French firm Franklin is replenishing its ranks, hiring six partners and 18 associates and creating two new departments.

It comes little more than a month after the firm lost 27 lawyers, including seven partners, to Bryan Cave Leighton Paisner's (BCLP) Paris office earlier this year.

The new arrivals will help Franklin replenish the loss of key players in M&A and finance to BCLP, which has also hired away partners and teams in real estate, taxation, and public law.

The most recent hires at Paris-based Franklin include a team of five banking and finance lawyers headed by partner Stéphan Alamowitch, who joins from UGGC where he was head of banking and finance. He was previously head of banking and finance at legacy firm Olswang (now CMS) and at Dechert in Paris, and was a finance partner at Orrick.

Alamowitch brings four associates, the firm said in a statement.

Meanwhile, Alexandre Marque, a founding Franklin partner, has rejoined the firm as co-head of corporate law after five years as general counsel of Altice, a French telecommunications company and longtime Franklin client.

Marque and four partners left Paris-based Salès Vincent in 2001 before its merger with legacy firm Denton Wilde Sapte to start Franklin. He shares corporate department-head duties with Yam Atallah.

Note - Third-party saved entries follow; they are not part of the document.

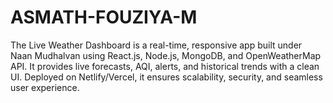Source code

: # ASMATH-FOUZIYA-M
The Live Weather Dashboard is a real-time, responsive app built under Naan Mudhalvan using React.js, Node.js, MongoDB, and OpenWeatherMap API. It provides live forecasts, AQI, alerts, and historical trends with a clean UI. Deployed on Netlify/Vercel, it ensures scalability, security, and seamless user experience.
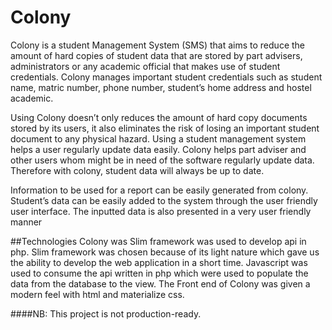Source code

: # Colony
Colony is a student Management System (SMS) that aims to reduce the amount of hard copies of student data that are stored by part advisers, administrators or any academic official that makes use of student credentials.  Colony manages important student credentials such as student name, matric number, phone number, student’s home address and hostel academic. 

Using Colony doesn’t only reduces the amount of hard copy documents stored by its users, it also eliminates the risk of losing an important student document to any physical hazard. Using a student management system helps a user regularly update data easily. Colony helps part adviser and other users whom might be in need of the software regularly update data. Therefore with colony, student data will always be up to date.

Information to be used for a report can be easily generated from colony. Student’s data can be easily added to the system through the user friendly user interface. The inputted data is also presented in a very user friendly manner


##Technologies
Colony was Slim framework was used to develop api in php. Slim framework was chosen because of its light nature which gave us the ability to develop the web application in a short time.  Javascript was used to consume the api written in php which were used to populate the data from the database to the view. The Front end of Colony was given a modern feel with html and materialize css.

####NB: This project is not production-ready.
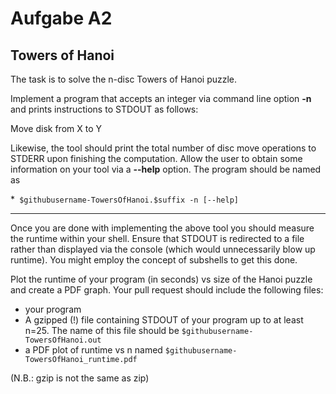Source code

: # Aufgabe A2
## Towers of Hanoi

The task is to solve the n-disc Towers of Hanoi puzzle.

Implement a program that accepts an integer via command line option __-n__
and prints instructions to STDOUT as follows:

Move disk from X to Y

Likewise, the tool should print the total number of disc move operations
to STDERR upon finishing the computation. Allow the user to obtain some information on your tool via a __--help__ option. The program should be named as

*` $githubusername-TowersOfHanoi.$suffix -n [--help]`

---

Once you are done with implementing the above tool you should measure the runtime within your shell. Ensure that STDOUT is redirected to a
file rather than displayed via the console (which would unnecessarily blow
up runtime). You might employ the concept of subshells to get this done.

Plot the runtime of your program (in seconds) vs size of the Hanoi puzzle and create a PDF graph. Your pull request should include the following files:

* your program
* A gzipped (!) file containing STDOUT of your program up to at least n=25. The name of this file should be `$githubusername-TowersOfHanoi.out`
* a PDF plot of runtime vs n named `$githubusername-TowersOfHanoi_runtime.pdf`

(N.B.: gzip is not the same as zip)
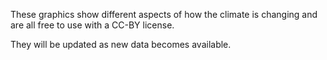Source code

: These graphics show different aspects of how the climate is changing and are all free to use with a CC-BY license. 

They will be updated as new data becomes available.
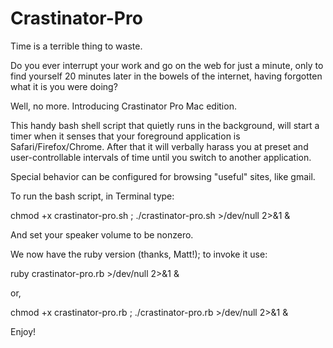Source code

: Crastinator-Pro
===============

Time is a terrible thing to waste.

Do you ever interrupt your work and go on the web for 
just a minute, only to find yourself 20 minutes later 
in the bowels of the internet, having forgotten what 
it is you were doing?

Well, no more. Introducing Crastinator Pro Mac edition.

This handy bash shell script that quietly runs in the background, will
start a timer when it senses that your foreground application is
Safari/Firefox/Chrome. After that it will verbally harass you at
preset and user-controllable intervals of time until you switch to
another application.

Special behavior can be configured for browsing "useful" sites, like gmail.  

To run the bash script, in Terminal type:

 chmod +x crastinator-pro.sh ;
 ./crastinator-pro.sh >/dev/null 2>&1 &

And set your speaker volume to be nonzero.

We now have the ruby version (thanks, Matt!); to invoke it use:

ruby crastinator-pro.rb >/dev/null 2>&1 &

or, 

chmod +x crastinator-pro.rb ; 
./crastinator-pro.rb >/dev/null 2>&1 &

Enjoy! 


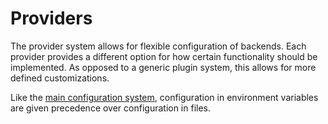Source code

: # Providers

The provider system allows for flexible configuration of backends. Each provider provides a different option for how certain functionality should be implemented. As opposed to a generic plugin system, this allows for more defined customizations. 

Like the [main configuration system](../configuration.md), configuration in environment variables are given precedence over configuration in files.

Another former Franklin partner, Patrick Thiébart, has returned as part of an employment law team of ten lawyers, including partner Myriam Delawari-de Gaudusson and eight associates.

Thiébart, who practiced at Franklin from 2005 to 2009, comes from French powerhouse Jeantet, where he practised for 10 years and co-headed the labor and employment law group. Delawari-de Gaudusson comes from DeGaulle-Fleurance & Associés, where she was a partner for three years after stints at Scotto & Associés, where she rose to partner, and Latham & Watkins.

Rounding out the new hires are partners who will head up two new departments at Franklin. Serge Durox, a 17-year veteran of the Big Four accountancy EY, brings six senior lawyers to launch a new regulatory and compliance practice focusing on financial services firms.

Numa Rengot will head a new restructuring and distressed M&A practice. He joins from Aston, a Paris-based member of the International Practice Group of independent lawyers, accountants and tax advisors.